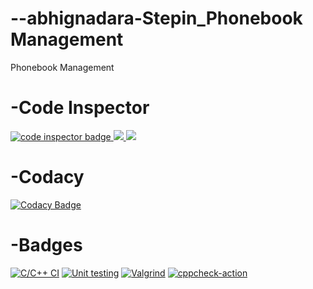 # --abhignadara-Stepin_Phonebook Management





Phonebook Management
# -Code Inspector
 <a href="https://frontend.code-inspector.com/public/user/github/17251A0404">
   <img src="https://code-inspector.com/public/badge/user/github/17251A0404?style=light" alt="code inspector badge" />
   <img src="https://www.code-inspector.com/project/27482/score/svg"/>
   <img src="https://www.code-inspector.com/project/27482/status/svg"/>
   </a>
   
# -Codacy   
   
   [![Codacy Badge](https://app.codacy.com/project/badge/Grade/d23ae072a13246008c7194ef87380aae)](https://www.codacy.com/gh/17251A0404/-abhignadara-Stepin_EmployeeRecordManagementSystem/dashboard?utm_source=github.com&amp;utm_medium=referral&amp;utm_content=17251A0404/-abhignadara-Stepin_EmployeeRecordManagementSystem&amp;utm_campaign=Badge_Grade)
   
# -Badges
[![C/C++ CI](https://github.com/17251A0404/-abhignadara-Stepin_EmployeeRecordManagementSystem/actions/workflows/c-cpp.yml/badge.svg)](https://github.com/17251A0404/-abhignadara-Stepin_EmployeeRecordManagementSystem/actions/workflows/c-cpp.yml)
[![Unit testing](https://github.com/17251A0404/-abhignadara-Stepin_EmployeeRecordManagementSystem/actions/workflows/unit-test.yml/badge.svg)](https://github.com/17251A0404/-abhignadara-Stepin_EmployeeRecordManagementSystem/actions/workflows/unit-test.yml)
[![Valgrind](https://github.com/17251A0404/-abhignadara-Stepin_EmployeeRecordManagementSystem/actions/workflows/Valgrind.yml/badge.svg)](https://github.com/17251A0404/-abhignadara-Stepin_EmployeeRecordManagementSystem/actions/workflows/Valgrind.yml)
[![cppcheck-action](https://github.com/17251A0404/-abhignadara-Stepin_EmployeeRecordManagementSystem/actions/workflows/cppcheck.yml/badge.svg)](https://github.com/17251A0404/-abhignadara-Stepin_EmployeeRecordManagementSystem/actions/workflows/cppcheck.yml)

What the task requires
Throughout the material above, find each line with "actions" and return it.

Exercise output
[![C/C++ CI](https://github.com/17251A0404/-abhignadara-Stepin_EmployeeRecordManagementSystem/actions/workflows/c-cpp.yml/badge.svg)](https://github.com/17251A0404/-abhignadara-Stepin_EmployeeRecordManagementSystem/actions/workflows/c-cpp.yml)
[![Unit testing](https://github.com/17251A0404/-abhignadara-Stepin_EmployeeRecordManagementSystem/actions/workflows/unit-test.yml/badge.svg)](https://github.com/17251A0404/-abhignadara-Stepin_EmployeeRecordManagementSystem/actions/workflows/unit-test.yml)
[![Valgrind](https://github.com/17251A0404/-abhignadara-Stepin_EmployeeRecordManagementSystem/actions/workflows/Valgrind.yml/badge.svg)](https://github.com/17251A0404/-abhignadara-Stepin_EmployeeRecordManagementSystem/actions/workflows/Valgrind.yml)
[![cppcheck-action](https://github.com/17251A0404/-abhignadara-Stepin_EmployeeRecordManagementSystem/actions/workflows/cppcheck.yml/badge.svg)](https://github.com/17251A0404/-abhignadara-Stepin_EmployeeRecordManagementSystem/actions/workflows/cppcheck.yml)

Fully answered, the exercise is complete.